Wiener’s claim that charging people a significant fraction of the cost of transit would “harm low income ppl” is also specious. If some farmers produce organic food and generously sell it for less than it cost them to grow it, are they actively harming people if the prices they charge are still too high for some to pay? Clearly, the answer is “no.” The “harm” may be that some peoples’ incomes may be too low for them to afford essential goods and services, but the remedy for that is not to target one or two of those goods and services and subsidize them but to find out why those peoples’ incomes are low and to fix those problems.
The important thing that Wiener and the backers of the free-transit movement fail to understand is that prices provide critical signals to both users and producers indicating what something is worth. If prices are low, users will want more but producers will provide less. If prices are high, producers will make more but some users might be discouraged from purchases. If transit ridership is declining even though three-fourths of the cost of transit is subsidized by taxpayers, that’s a signal that transit really isn’t worth much to potential travelers.
Conclusions
The latest data show that ridership is declining despite increased spending on transit. The reason for that is that transit is not capable of competing against other modes of travel. Rather than trying to figure out how to “save transit,” people who care about mobility, low-income people, and the environment should worry about making sure that what replaces transit does so economically, safely, and with environmental sensitivity.
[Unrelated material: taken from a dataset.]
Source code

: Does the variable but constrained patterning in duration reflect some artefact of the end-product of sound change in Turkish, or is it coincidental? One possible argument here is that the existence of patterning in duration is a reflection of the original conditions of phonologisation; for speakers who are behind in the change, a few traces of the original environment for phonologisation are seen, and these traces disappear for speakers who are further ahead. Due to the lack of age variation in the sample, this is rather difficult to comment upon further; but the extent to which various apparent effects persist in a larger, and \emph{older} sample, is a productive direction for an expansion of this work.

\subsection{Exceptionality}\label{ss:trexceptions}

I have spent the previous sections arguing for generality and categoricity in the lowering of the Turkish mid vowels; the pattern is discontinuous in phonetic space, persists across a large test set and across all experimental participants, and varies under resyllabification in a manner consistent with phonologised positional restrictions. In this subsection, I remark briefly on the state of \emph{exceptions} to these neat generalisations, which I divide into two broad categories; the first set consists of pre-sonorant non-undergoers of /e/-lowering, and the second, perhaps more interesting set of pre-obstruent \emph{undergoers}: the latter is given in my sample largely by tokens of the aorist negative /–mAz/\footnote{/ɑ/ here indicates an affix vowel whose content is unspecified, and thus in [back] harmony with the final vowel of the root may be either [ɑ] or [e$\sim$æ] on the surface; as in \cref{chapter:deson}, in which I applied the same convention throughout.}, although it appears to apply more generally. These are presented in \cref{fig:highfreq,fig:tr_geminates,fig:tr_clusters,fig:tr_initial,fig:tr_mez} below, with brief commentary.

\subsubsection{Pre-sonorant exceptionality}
The 2018 National Transit Database includes more than 30 spreadsheets that are sometimes difficult to understand. The Antiplanner has collapsed the most useful data into a single spreadsheet showing ridership, passenger miles, service, fares, costs, and other data. The raw data for every transit agency and mode are in rows 1 through 4320 and columns A through Y.
Columns Z and AA are the Antiplanner’s calculations of energy consumption and greenhouse gas emissions that will be discussed in detail in next week’s policy brief. Columns AB through AQ are calculations of such indicators as miles per hour, average vehicle occupancies, fares per trips/passenger mile, and costs per trip, passenger mile, and vehicle revenue mile. Summaries by mode are in rows 4327 through 4368. Summaries by urban area are in rows 4380 through 4870.
One item that is questionable is column Y, the miles of rail transit. The data in the spreadsheet providing this information was entered inconsistently, so check the numbers in this column before quoting them. Fortunately, these numbers aren’t needed for any later calculations.
I’d be curious what some of the agencies numbers look like before and after dedicated taxes were enacted. It seems like a few areas have enacted dedicated taxes for transit. Does that extra revenue lead to that area carrying a higher proportion of transit riders? How about when compared to metros that didn’t enact it?
Congress incentivizes bad behavior……….for everything in life.
But as long as federal dollars tease the ambitions for short career politicians to leave lasting legacies.